Concept Tested: Describing Scatterplots
3. Which correlation coefficient indicates the strongest linear relationship?
- r = -0.85
- r = 0.72
- r = -0.45
- r = 0.80
Show Answer
The correct answer is A. The strength of a linear relationship is determined by the absolute value of r, not its sign. Here, |-0.85| = 0.85 is the largest absolute value, indicating the strongest linear relationship. The negative sign only tells us the direction (negative association), not the strength.
Concept Tested: Correlation Coefficient
4. A researcher finds r = 0 for the relationship between study time and test scores. What can we conclude?
- There is no relationship between study time and test scores
- There is no linear relationship, but there could be a nonlinear one
- The data contains errors
- Study time definitely does not affect test scores
Show Answer
The correct answer is B. A correlation of 0 means there is no linear relationship between the variables. However, there could still be a curved (nonlinear) relationship. For example, if very low and very high study times both lead to lower scores (inverted U-shape), r could be near 0 despite a clear pattern. Always examine the scatterplot.
Concept Tested: Correlation Limitations
5. Which of the following is true about the correlation coefficient r?
- It has units that match the data being measured
- It can take any value on the number line
- It changes when you swap the x and y variables
- It is always between -1 and 1, inclusive
Show Answer
The correct answer is D. The correlation coefficient is always bounded between -1 and 1. It is unitless because z-scores remove the original units. Correlation is symmetric, meaning the correlation between x and y equals the correlation between y and x. A value outside [-1, 1] indicates a calculation error.
Concept Tested: Properties of Correlation
6. Data shows a strong positive correlation between ice cream sales and shark attacks. Which statement best explains this correlation?
- Eating ice cream causes people to be attacked by sharks
- Shark attacks cause people to buy more ice cream
- A third variable (summer/warm weather) causes both to increase
- This is proof that correlation equals causation
Show Answer
The correct answer is C. This is a classic example of correlation not implying causation. During summer months, both ice cream consumption and beach swimming increase due to warm weather. More swimming means more shark encounters, and more heat means more ice cream sales. Temperature is the lurking variable connecting both.
Concept Tested: Correlation vs. Causation (Correlation Limitations)
7. A scatterplot of car age (years) versus resale value ($) shows points that follow a curved pattern, decreasing rapidly at first then leveling off. What is the form of this association?
- Linear
- Nonlinear
- No form
- Positive linear
Show Answer
The correct answer is B. A curved pattern that decreases rapidly then levels off is characteristic of exponential decay or logarithmic relationships, both of which are nonlinear. Car values typically depreciate quickly in early years then stabilize.
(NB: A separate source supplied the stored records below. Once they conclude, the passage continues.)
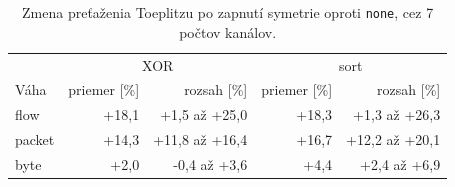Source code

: \begin{table}[ht]
  \centering
  \small
  \caption{Zmena preťaženia Toeplitzu po zapnutí symetrie oproti \texttt{none}, cez 7 počtov kanálov.}
  \label{tab:symetria}
  \begin{tabular}{l rr rr}
    \toprule
    & \multicolumn{2}{c}{XOR} & \multicolumn{2}{c}{sort} \\
    Váha & priemer [\%] & rozsah [\%] & priemer [\%] & rozsah [\%] \\
    \midrule
    flow & +18,1 & +1,5 až +25,0 & +18,3 & +1,3 až +26,3 \\
    packet & +14,3 & +11,8 až +16,4 & +16,7 & +12,2 až +20,1 \\
    byte & +2,0 & -0,4 až +3,6 & +4,4 & +2,4 až +6,9 \\
    \bottomrule
  \end{tabular}
\end{table}
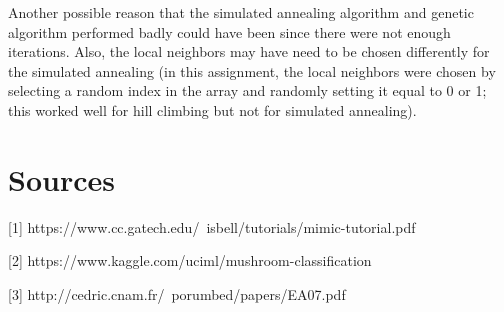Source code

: \documentclass[11pt]{article}
\begin{document}
        Another possible reason that the simulated annealing algorithm and genetic algorithm
        performed badly could have been since there were not enough iterations. Also, the local
        neighbors may have need to be chosen differently for the simulated annealing (in this
        assignment, the local neighbors were chosen by selecting a random index in the array
        and randomly setting it equal to 0 or 1; this worked well for hill climbing but
        not for simulated annealing).
        \section{Sources}

        [1] https://www.cc.gatech.edu/~isbell/tutorials/mimic-tutorial.pdf

        [2] https://www.kaggle.com/uciml/mushroom-classification

        [3] http://cedric.cnam.fr/~porumbed/papers/EA07.pdf

    
\end{document}
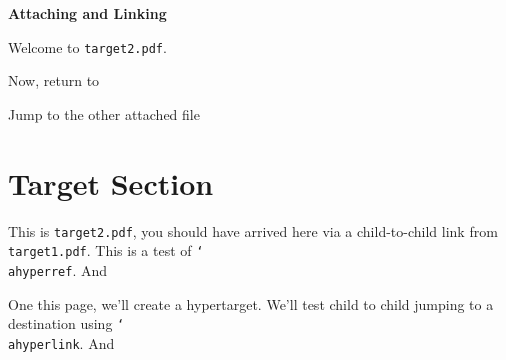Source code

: \documentclass{article}
\newcommand{\cs}[1]{\texttt{\char`\\#1}}
\begin{document}
\hfill\textbf{Attaching and Linking}\hfill{}

\bigskip

Welcome to \texttt{target2.pdf}.


Now, return to 

Jump to the other attached file 

\newpage
\section{Target Section}\label{targetsection}

This is \texttt{target2.pdf}, you should have arrived here via a child-to-child link from
\texttt{target1.pdf}. This is a test of \cs{ahyperref}. And 

\newpage
One this page, we'll create a
\hypertarget{myhypertarget}{hypertarget}. We'll test child to child
jumping to a destination using \cs{ahyperlink}. And 
\end{document}
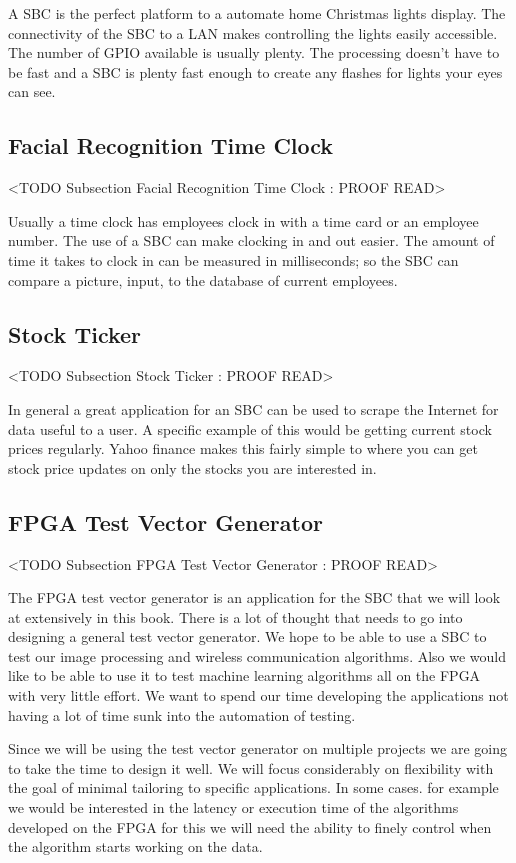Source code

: A \ac{SBC} is the perfect platform to a automate home Christmas lights display. The connectivity of the \ac{SBC} to a \ac{LAN} makes controlling the lights easily accessible. The number of \ac{GPIO} available is usually plenty. The processing doesn't have to be fast and a \ac{SBC} is plenty fast enough to create any flashes for lights your eyes can see. 
	
	
\subsection{Facial Recognition Time Clock}
	<TODO Subsection Facial Recognition Time Clock : PROOF READ>

Usually a time clock has employees clock in with a time card or an employee number. The use of a \ac{SBC} can make clocking in and out easier. The amount of time it takes to clock in can be measured in milliseconds; so the \ac{SBC} can compare a picture, input, to the database of current employees. 
	
\subsection{Stock Ticker}
	<TODO Subsection Stock Ticker : PROOF READ>

In general a great application for an \ac{SBC} can be used to scrape the Internet for data useful to a user. A specific example of this would be getting current stock prices regularly. Yahoo finance makes this fairly simple to where you can get stock price updates on only the stocks you are interested in. 
	
	
\subsection{FPGA Test Vector Generator}
	<TODO Subsection FPGA Test Vector Generator : PROOF READ>

The \ac{FPGA} test vector generator is an application for the \ac{SBC} that we will look at extensively in this book. There is a lot of thought that needs to go into designing a general test vector generator. We hope to be able to use a \ac{SBC} to test our image processing and wireless communication algorithms. Also we would like to be able to use it to test machine learning algorithms all on the \ac{FPGA} with very little effort. We want to spend our time developing the applications not having a lot of time sunk into the automation of testing.

Since we will be using the test vector generator on multiple projects we are going to take the time to design it well. We will focus considerably on flexibility with the goal of minimal tailoring to specific applications. In some cases. for example we would be interested in the latency or execution time of the algorithms developed on the \ac{FPGA} for this we will need the ability to finely control when the algorithm starts working on the data.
Attempting to fit a straight line to such data would miss the true pattern.
Concept Tested: Nonlinear Form
8. When calculating the correlation coefficient, what is the purpose of converting both variables to z-scores?
- To make the calculations easier
- To standardize variables so they can be compared on the same scale
- To change the shape of the distribution
- To eliminate outliers from the data
Show Answer
The correct answer is B. Converting to z-scores puts both variables on a standard scale (mean 0, standard deviation 1), allowing us to compare how they move together regardless of their original units. This is why correlation is unitless. The shape of the distribution remains unchanged by standardization.
Concept Tested: Calculating Correlation
9. A single point is added to a dataset that previously showed r = 0.90. The new point has an extreme x-value and falls far from the line. What is most likely to happen to the correlation?
- It will stay exactly at 0.90
- It will increase toward 1.0
- It will decrease substantially
- It will become negative
Show Answer
The correct answer is C. Correlation is sensitive to outliers, especially those with extreme x-values (high leverage points). A point far from the established pattern will pull the correlation toward 0, weakening the apparent relationship. Such influential points can dramatically change the correlation coefficient.
Concept Tested: Properties of Correlation (Outlier Sensitivity)
10. A study finds a correlation of r = 0.65 between height and basketball skill among professional NBA players. What issue might affect this correlation?
- The correlation is too strong to be meaningful
- The range of heights is restricted, potentially understating the true correlation
- Height and basketball skill are not quantitative variables
- Professional players are not a valid sample
Show Answer
The correct answer is B. NBA players represent a restricted range of heights since very short individuals are rarely found in professional basketball. When the range of one variable is restricted, correlation tends to be weaker than it would be in the general population. The true correlation between height and basketball skill across all people is likely much higher.
Concept Tested: Correlation Limitations (Restricted Range)